A few things, however, set “Rudy” a bit apart. For openers, it’s the first movie allowed to shoot at the University of Notre Dame since the venerable “Knute Rockne, All American” more than half a century earlier. And, as all visitors to the campus know, Notre Dame is a place where football fever is so intermixed with religious fervor that a statue of a priest giving a benediction has been nicknamed “Fair Catch Crowley” and a mosaic of Christ Triumphant directly behind the stadium goal posts is familiarly known as Touchdown Jesus.
And Daniel E. (Rudy) Ruettiger’s football story, which is one of the most unreal tales ever to be based on real events, is not a saga of fighting and clawing one’s way to the top, or even the middle.

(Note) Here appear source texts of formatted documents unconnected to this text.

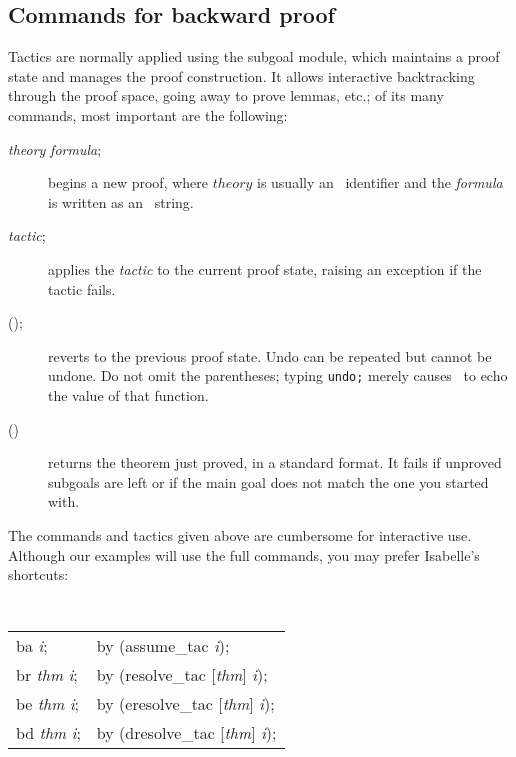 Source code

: \subsection{Commands for backward proof}
Tactics are normally applied using the subgoal module, which maintains a
proof state and manages the proof construction.  It allows interactive
backtracking through the proof space, going away to prove lemmas, etc.; of
its many commands, most important are the following:
\begin{description}
\item[ {\it theory} {\it formula}; ] 
begins a new proof, where $theory$ is usually an \ML\ identifier
and the {\it formula\/} is written as an \ML\ string.

\item[ {\it tactic}; ] 
applies the {\it tactic\/} to the current proof
state, raising an exception if the tactic fails.

\item[(); ]  
reverts to the previous proof state.  Undo can be repeated but cannot be
undone.  Do not omit the parentheses; typing {\tt undo;} merely causes \ML\
to echo the value of that function.

\item[()] 
returns the theorem just proved, in a standard format.  It fails if
unproved subgoals are left or if the main goal does not match the one you
started with.
\end{description}
The commands and tactics given above are cumbersome for interactive use.
Although our examples will use the full commands, you may prefer Isabelle's
shortcuts:
\begin{center} \tt
{}   
\begin{tabular}{l@{\qquad\rm abbreviates\qquad}l}
    ba {\it i};           & by (assume_tac {\it i}); \\

    br {\it thm} {\it i}; & by (resolve_tac [{\it thm}] {\it i}); \\

    be {\it thm} {\it i}; & by (eresolve_tac [{\it thm}] {\it i}); \\

    bd {\it thm} {\it i}; & by (dresolve_tac [{\it thm}] {\it i}); 
\end{tabular}
\end{center}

Rather, it tells of a lad who strove mightily against fierce odds for years of his life just on the off-chance that one day he might be allowed to suit up, walk onto the field and be a bench warmer. Now, that’s dedication.
Even as a child growing up in the working-class neighborhoods of Joliet, Ill., Rudy’s athletic abilities were not respected: “What a spaz!” was a typical playmate comment. Still, he memorized Rockne’s pep talks and insisted that he was going to the school his steel-mill hand father Daniel (Ned Beatty) so venerated that no other college’s football games were allowed to desecrate the family TV set.
But at “five-foot-nothing, 100 and nothing, with hardly a spec of athletic ability,” as an observer describes him, Rudy (Sean Astin) can barely make his high school team. And his academic exploits are so unimpressive that his teacher won’t even let him ride the bus to a tour of the South Bend campus. “Be grateful for what you have,” he’s told, but Rudy isn’t listening, he’s dreaming.
Then, after years mooning around at his dad’s steel mill, a tragedy strikes and Rudy is galvanized. Leaving friends, family and suffering fiancee (Lili Taylor), he packs a duffel and heads for the campus. Barging past a flummoxed secretary into the office of head coach Ara Parseghian (Jason Miller), he blithely announces: “I’m here to play football for Notre Dame.”
Naturally, Parseghian thinks he’s a bit cracked, and so does everyone else he comes in contact with. But Rudy is nothing if not persistent, and with the help of a kindly friend (Jon Favreau), an even kindlier priest (Robert Prosky) and the kindliest of head groundskeepers (Charles S. Dutton), he begins to make progress toward his dream of walking out on the field in a Notre Dame uniform.
Actually, as convincingly played by Astin (“Encino Man,” “Where the Day Takes You”), Rudy is more than just persistent, he is equal parts likable and unaffected. In fact the 22-year-old actor’s engaging performance as the one college kid who never, ever, slacked off is the best thing about this film, and his combination of determination and affability goes a long way toward making Rudy’s odyssey as palatable as it’s going to get.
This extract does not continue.